Entanglement generation of arbitrary squeezed Fock states

Abstract

We propose an efficient and robust protocol for the generation of entanglement between a superconducting qubit and a squeezed cavity. By applying a parametric drive to the cavity coupled to the qubit, the dynamical evolution of the system is precisely described by an anisotropic Rabi model within a squeezed reference frame. Utilizing high-order time-averaging methods, we analytically derive the resonance conditions and the effective Rabi frequency for the high-order three-photon process. By implementing an adiabatic passage, slowly tuning the cavity frequency across the resonance, the system is steered into a maximally entangled state, e.g., between the three-photon state $\ket{g,3}$ and the qubit excited state $\ket{e,0}$ in the squeezed picture. Numerical simulation results confirm the high fidelity and robustness of the proposed protocol.
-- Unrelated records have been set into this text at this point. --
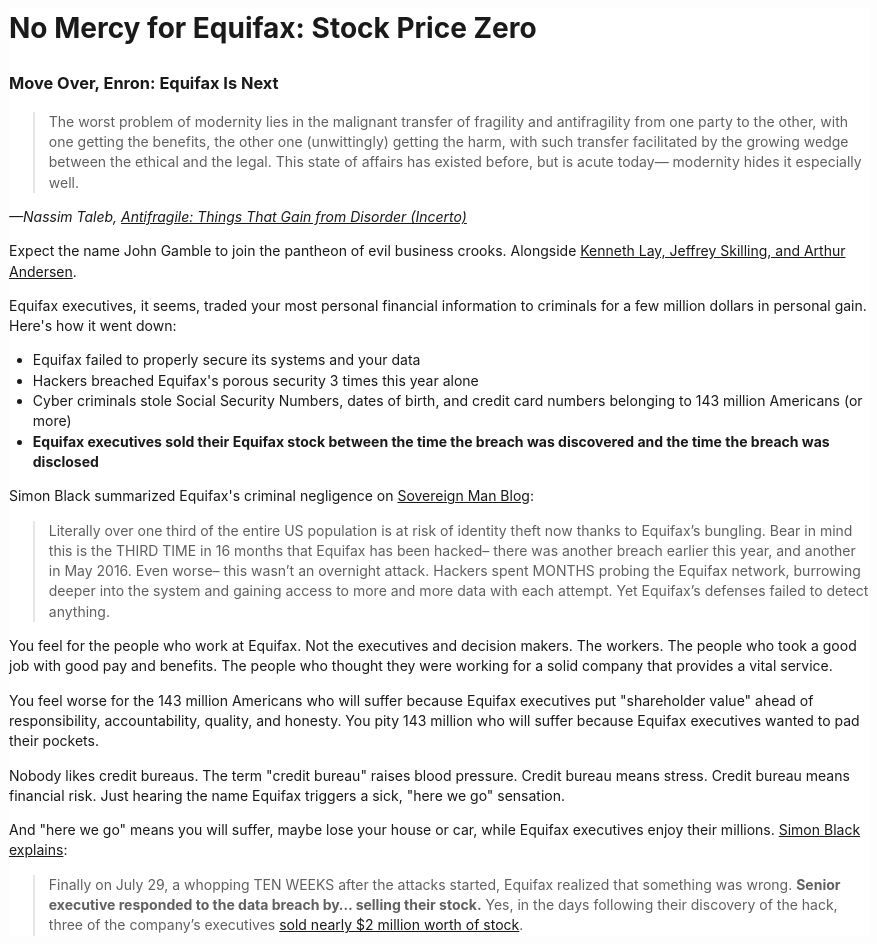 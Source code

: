 # No Mercy for Equifax: Stock Price Zero

### Move Over, Enron: Equifax Is Next

> The worst problem of modernity lies in the malignant transfer of fragility and antifragility from one party to the other, with one getting the benefits, the other one (unwittingly) getting the harm, with such transfer facilitated by the growing wedge between the ethical and the legal. This state of affairs has existed before, but is acute today— modernity hides it especially well.

_—Nassim Taleb, [Antifragile: Things That Gain from Disorder (Incerto)](https://read.amazon.com/kp/embed?asin=B0083DJWGO&preview=newtab&linkCode=kpe&ref_=cm_sw_r_kb_dp_tvaTzbYHEYSJZ)_

Expect the name John Gamble to join the pantheon of evil business crooks. Alongside [Kenneth Lay, Jeffrey Skilling, and Arthur Andersen](https://en.wikipedia.org/wiki/Enron_scandal).

Equifax executives, it seems, traded your most personal financial information to criminals for a few million dollars in personal gain. Here's how it went down:

* Equifax failed to properly secure its systems and your data
* Hackers breached Equifax's porous security 3 times this year alone
* Cyber criminals stole Social Security Numbers, dates of birth, and credit card numbers belonging to 143 million Americans (or more)
* **Equifax executives sold their Equifax stock between the time the breach was discovered and the time the breach was disclosed**

Simon Black summarized Equifax's criminal negligence on [Sovereign Man Blog](https://www.sovereignman.com/personal-resilience/with-scumbags-like-this-its-easy-to-understand-why-bitcoin-is-at-4600-22377/):

> Literally over one third of the entire US population is at risk of identity theft now thanks to Equifax’s bungling. Bear in mind this is the THIRD TIME in 16 months that Equifax has been hacked– there was another breach earlier this year, and another in May 2016. Even worse– this wasn’t an overnight attack. Hackers spent MONTHS probing the Equifax network, burrowing deeper into the system and gaining access to more and more data with each attempt. Yet Equifax’s defenses failed to detect anything.

You feel for the people who work at Equifax. Not the executives and decision makers. The workers. The people who took a good job with good pay and benefits. The people who thought they were working for a solid company that provides a vital service.

You feel worse for the 143 million Americans who will suffer because Equifax executives put "shareholder value" ahead of responsibility, accountability, quality, and honesty. You pity 143 million who will suffer because Equifax executives wanted to pad their pockets.

Nobody likes credit bureaus. The term "credit bureau" raises blood pressure. Credit bureau means stress. Credit bureau means financial risk. Just hearing the name Equifax triggers a sick, "here we go" sensation.

And "here we go" means you will suffer, maybe lose your house or car, while Equifax executives enjoy their millions. [Simon Black explains](https://www.sovereignman.com/personal-resilience/with-scumbags-like-this-its-easy-to-understand-why-bitcoin-is-at-4600-22377/):

> Finally on July 29, a whopping TEN WEEKS after the attacks started, Equifax realized that something was wrong. **Senior executive responded to the data breach by… selling their stock.** Yes, in the days following their discovery of the hack, three of the company’s executives [sold nearly $2 million worth of stock](https://www.cnbc.com/2017/09/07/equifax-cyberattack-three-executives-sold-shares-worth-nearly-2-million-days-after-data-breach.html).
Our method provides a practical pathway for generating complex non-Gaussian entangled states, which are of significant value for fault-tolerant quantum computation and quantum metrology beyond the standard quantum limit.

Figures (8)

• Figure 1: Comparison of the energy level splitting $\Delta E$ as a function of the interaction strength $g$ obtained from the analytical result (blue solid curve) and the numerical calculation (red dashed curve). The relevant parameters are $r = 0.9$, $\omega_c=\omega_c'$, and $\omega_q = 1$.
• Figure 2: Schematic diagram illustrating the transition processes between the bare states $|e,0\rangle$ and $|g,3\rangle$ in squeezed picture. The excitation-number non-conserving processes are represented by blue dashed arrows, with $\lambda_2$, $\sqrt{2}\lambda_1$, and $\sqrt{3}\lambda_2$ denoting the corresponding transition matrix elements.
• Figure 3: Time evolution of the probabilities $|\langle e,0 | \hat{S}^{\dagger}(r)\varphi(t) \rangle|^2$ (blue line) and $|\langle g,3 |\hat{S}^{\dagger}(r) \varphi(t) \rangle|^2$ (red line), obtained from the numerical simulation of the dynamics governed by the Hamiltonian $H_{Ra}$ in Eq. $(\ref{['eq5']})$. The highest probability of $\hat{S}(r)|g,3\rangle$ is $99.63\%$. The parameters are $r = 0.9$, $g = 0.01$, $\omega_c=\omega_c'$, and $\omega_q = 1$.
• Figure 4: Oscillation period $t_f$ of the isotropic Rabi model (red line) and the anisotropic Rabi model (blue line) as a function of the squeezing parameter $r$. The fundamental coupling parameter is $g = 0.01\omega_q$, $\omega_c=\omega_c'$, and $\omega_q = 1$. For ease of observation, the range of $r$ is set to $[0.4, 2]$.
• Figure 5: Fidelity of the three-photon state $|g,3\rangle$ as a function of parameter $r$, with $g = 0.01\omega_q$, $\omega_c=\omega_c'$, and $\omega_q = 1$.